_Exercise_:
How many lines of the entries below contain the string "operación"? State the number alone.

Stored data START

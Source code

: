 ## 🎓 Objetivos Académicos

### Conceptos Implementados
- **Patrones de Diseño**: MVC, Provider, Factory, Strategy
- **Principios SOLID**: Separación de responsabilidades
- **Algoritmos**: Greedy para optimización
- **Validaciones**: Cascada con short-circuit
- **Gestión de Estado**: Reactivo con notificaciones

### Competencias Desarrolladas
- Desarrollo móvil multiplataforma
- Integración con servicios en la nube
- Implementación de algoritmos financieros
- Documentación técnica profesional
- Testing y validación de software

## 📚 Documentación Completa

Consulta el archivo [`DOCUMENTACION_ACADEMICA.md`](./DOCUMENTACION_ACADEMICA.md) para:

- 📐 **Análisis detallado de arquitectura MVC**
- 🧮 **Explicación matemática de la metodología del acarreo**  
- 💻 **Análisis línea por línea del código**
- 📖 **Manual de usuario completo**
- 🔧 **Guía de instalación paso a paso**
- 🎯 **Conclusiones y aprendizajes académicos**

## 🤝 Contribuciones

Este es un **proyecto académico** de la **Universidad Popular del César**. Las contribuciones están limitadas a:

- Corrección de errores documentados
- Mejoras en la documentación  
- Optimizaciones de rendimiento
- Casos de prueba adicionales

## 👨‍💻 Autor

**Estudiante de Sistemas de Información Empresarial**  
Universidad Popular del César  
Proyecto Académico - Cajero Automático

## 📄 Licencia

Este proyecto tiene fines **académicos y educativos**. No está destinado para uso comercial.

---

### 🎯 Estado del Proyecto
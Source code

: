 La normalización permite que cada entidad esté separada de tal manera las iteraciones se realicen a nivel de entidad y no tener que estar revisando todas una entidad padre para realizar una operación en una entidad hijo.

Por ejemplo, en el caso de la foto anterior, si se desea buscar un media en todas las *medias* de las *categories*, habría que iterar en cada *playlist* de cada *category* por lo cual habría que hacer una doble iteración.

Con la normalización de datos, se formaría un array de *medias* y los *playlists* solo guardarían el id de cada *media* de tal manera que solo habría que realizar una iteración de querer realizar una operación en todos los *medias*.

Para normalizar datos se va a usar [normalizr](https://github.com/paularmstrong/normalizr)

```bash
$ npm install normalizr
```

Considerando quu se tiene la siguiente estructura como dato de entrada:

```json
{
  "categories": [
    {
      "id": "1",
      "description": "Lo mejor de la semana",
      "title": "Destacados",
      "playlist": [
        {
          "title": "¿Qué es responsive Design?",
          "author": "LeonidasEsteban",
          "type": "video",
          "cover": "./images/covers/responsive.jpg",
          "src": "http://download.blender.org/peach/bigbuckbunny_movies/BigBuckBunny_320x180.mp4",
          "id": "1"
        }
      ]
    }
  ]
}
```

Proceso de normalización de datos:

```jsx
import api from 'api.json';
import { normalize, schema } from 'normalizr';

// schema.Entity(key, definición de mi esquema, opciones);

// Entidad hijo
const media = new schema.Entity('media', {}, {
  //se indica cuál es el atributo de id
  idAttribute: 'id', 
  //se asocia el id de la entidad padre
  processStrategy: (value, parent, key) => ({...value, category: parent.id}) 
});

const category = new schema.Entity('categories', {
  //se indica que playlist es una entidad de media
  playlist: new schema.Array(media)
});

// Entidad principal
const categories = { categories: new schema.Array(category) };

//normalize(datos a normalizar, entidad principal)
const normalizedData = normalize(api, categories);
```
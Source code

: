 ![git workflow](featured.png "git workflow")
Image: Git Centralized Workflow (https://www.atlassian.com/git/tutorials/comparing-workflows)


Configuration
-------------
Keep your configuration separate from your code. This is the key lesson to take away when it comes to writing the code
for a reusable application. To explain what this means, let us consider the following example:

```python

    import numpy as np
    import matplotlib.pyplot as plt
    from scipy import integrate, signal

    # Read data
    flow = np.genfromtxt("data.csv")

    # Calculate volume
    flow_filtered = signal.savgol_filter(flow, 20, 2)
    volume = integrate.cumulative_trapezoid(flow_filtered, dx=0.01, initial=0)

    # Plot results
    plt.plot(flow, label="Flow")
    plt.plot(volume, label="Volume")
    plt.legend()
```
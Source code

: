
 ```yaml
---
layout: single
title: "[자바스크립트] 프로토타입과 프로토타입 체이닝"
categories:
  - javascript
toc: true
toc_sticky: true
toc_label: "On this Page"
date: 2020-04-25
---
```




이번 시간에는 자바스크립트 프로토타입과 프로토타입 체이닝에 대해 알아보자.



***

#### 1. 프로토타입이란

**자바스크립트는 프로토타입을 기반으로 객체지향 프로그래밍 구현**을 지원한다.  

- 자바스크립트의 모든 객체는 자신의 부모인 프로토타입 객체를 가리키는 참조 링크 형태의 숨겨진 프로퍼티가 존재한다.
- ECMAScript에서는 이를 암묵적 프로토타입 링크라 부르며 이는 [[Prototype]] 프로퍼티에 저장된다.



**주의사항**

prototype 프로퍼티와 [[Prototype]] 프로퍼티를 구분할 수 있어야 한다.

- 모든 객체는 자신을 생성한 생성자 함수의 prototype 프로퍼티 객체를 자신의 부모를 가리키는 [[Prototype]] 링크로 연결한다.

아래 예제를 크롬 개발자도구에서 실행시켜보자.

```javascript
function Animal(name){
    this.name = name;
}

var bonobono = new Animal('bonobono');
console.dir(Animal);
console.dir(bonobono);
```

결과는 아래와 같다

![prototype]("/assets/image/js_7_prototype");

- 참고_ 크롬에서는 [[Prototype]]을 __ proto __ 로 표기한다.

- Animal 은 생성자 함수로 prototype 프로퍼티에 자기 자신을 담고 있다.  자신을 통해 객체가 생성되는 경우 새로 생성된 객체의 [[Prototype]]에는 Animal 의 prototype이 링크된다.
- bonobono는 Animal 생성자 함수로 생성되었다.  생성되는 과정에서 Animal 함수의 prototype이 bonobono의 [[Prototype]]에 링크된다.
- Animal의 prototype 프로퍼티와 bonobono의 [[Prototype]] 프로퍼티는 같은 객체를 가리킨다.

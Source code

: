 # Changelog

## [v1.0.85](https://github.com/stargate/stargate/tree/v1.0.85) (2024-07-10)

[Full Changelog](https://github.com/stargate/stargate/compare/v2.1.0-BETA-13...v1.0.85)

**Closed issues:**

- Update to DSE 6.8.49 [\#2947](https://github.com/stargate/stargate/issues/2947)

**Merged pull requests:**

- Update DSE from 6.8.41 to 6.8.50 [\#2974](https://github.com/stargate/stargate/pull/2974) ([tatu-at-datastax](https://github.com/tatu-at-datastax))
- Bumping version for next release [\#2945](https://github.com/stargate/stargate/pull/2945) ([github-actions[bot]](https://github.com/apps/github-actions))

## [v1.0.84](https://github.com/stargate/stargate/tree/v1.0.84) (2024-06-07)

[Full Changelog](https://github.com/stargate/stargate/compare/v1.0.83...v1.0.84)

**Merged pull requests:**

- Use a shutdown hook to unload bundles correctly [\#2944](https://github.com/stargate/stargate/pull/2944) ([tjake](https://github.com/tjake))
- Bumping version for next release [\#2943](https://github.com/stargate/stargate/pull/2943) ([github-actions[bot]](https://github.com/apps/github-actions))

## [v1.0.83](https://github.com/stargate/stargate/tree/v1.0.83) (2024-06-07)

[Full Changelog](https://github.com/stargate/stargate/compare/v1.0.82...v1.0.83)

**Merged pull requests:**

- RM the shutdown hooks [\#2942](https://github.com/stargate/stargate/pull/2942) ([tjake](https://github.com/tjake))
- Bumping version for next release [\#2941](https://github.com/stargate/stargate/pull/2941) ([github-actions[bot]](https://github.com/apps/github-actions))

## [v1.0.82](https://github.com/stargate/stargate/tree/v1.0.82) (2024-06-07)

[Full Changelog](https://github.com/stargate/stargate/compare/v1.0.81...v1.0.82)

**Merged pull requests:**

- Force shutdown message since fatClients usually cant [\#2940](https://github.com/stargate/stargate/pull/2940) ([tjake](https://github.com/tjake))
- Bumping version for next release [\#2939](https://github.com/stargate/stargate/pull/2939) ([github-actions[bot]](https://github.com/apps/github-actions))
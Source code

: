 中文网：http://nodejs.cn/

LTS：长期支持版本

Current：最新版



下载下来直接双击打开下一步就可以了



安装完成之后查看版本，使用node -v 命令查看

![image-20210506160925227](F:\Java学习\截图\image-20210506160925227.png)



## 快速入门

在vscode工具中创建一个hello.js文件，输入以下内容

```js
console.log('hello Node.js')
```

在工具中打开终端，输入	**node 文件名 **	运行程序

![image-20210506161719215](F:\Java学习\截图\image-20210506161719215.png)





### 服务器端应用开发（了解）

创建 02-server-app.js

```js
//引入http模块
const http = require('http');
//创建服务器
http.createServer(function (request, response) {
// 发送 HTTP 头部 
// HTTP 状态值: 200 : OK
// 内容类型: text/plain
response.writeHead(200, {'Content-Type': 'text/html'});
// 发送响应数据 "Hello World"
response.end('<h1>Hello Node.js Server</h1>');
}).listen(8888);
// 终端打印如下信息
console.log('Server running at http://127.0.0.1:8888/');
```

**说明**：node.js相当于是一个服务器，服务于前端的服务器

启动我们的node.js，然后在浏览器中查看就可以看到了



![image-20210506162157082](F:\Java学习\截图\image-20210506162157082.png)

Stored data END

_Task answer_:
2